Relative strength will be seen in the blue-chip averages for a change -- and for good reason. The earnings results reported by blue-chip companies were mostly better than expected.
Dow component Caterpillar (CAT) is among the standouts. It easily beat analysts' average expectations for sales and earnings and raised its fiscal 2017 outlook, citing increased demand across many end markets. CAT is trading 4.5% higher in pre-market action.
Fellow Dow component McDonald's (MCD) followed suit, topping analysts' average estimates with the help of a 6.6% increase in global comparable sales. MCD is trading 2.5% higher in pre-market action.
Eli Lilly (LLY), United Technologies (UTX), DuPont (DD), T. Rowe Price (TROW), General Motors (GM)... they all beat.
Dow component 3M (MMM) did not and is trading 2.4% lower in pre-market action. Kimberly-Clark (KMB), meanwhile, topped second quarter earnings estimates, but didn't report any sales growth and tempered its full-year earnings outlook.
Separately, Biogen-Idec (BIIB) soared past analysts' average expectations for second quarter sales and earnings and is indicated 4.5% higher in pre-market trading.

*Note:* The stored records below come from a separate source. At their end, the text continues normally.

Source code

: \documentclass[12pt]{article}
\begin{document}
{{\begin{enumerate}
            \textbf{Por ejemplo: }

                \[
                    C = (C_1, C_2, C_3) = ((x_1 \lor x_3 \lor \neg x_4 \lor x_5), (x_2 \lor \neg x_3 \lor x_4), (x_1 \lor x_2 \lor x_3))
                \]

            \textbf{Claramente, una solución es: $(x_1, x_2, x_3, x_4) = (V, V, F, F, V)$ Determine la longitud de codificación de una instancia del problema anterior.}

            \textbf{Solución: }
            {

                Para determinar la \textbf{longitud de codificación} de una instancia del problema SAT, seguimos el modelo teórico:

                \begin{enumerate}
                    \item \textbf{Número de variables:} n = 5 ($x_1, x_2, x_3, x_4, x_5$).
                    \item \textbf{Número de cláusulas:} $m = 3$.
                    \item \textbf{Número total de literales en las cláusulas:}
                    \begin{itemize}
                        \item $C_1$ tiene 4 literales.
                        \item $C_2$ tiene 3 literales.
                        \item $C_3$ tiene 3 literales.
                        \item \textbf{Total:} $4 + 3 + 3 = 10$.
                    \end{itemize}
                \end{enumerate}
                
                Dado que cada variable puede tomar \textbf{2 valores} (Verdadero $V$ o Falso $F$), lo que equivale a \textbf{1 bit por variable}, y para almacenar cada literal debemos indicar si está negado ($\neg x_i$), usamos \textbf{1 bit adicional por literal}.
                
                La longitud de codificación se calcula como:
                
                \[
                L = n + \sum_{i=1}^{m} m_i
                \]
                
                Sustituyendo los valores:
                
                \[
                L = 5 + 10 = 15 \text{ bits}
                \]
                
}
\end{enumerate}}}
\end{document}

Its strength has created a nice diversion from the hang-up with Alphabet's report, which was accented by strong revenue growth but higher-than-expected traffic acquisition costs.
The timing of the positive blue-chip earnings surprises couldn't have been better. Those reports have served as an important reminder that the earnings growth story is alive and well beyond the technology sector.
Accordingly, the standing of the futures market this morning suggests the blue-chip averages are poised to get a push today that should help narrow their performance gap with the Nasdaq Composite, which has been a distant leader this year thanks in large part to the outperformance of Apple (AAPL), Alphabet (GOOG), Microsoft (MSFT), Facebook (FB) and Amazon.com (AMZN).
A disappointing earnings report from Seagate Technology (STX), which came up well short of analysts' average earnings expectations, is expected to act as another drag on the Nasdaq. STX shares are down 18%.
What we have this morning, then, is strength that is rooted in blue-chip numbers. Rising oil prices ($47.17, +$0.83, +1.8%) and an assumption that there will be some sector rotation today are added elements of support that will be propping up the broader market as the technology sector presumably takes a backseat today.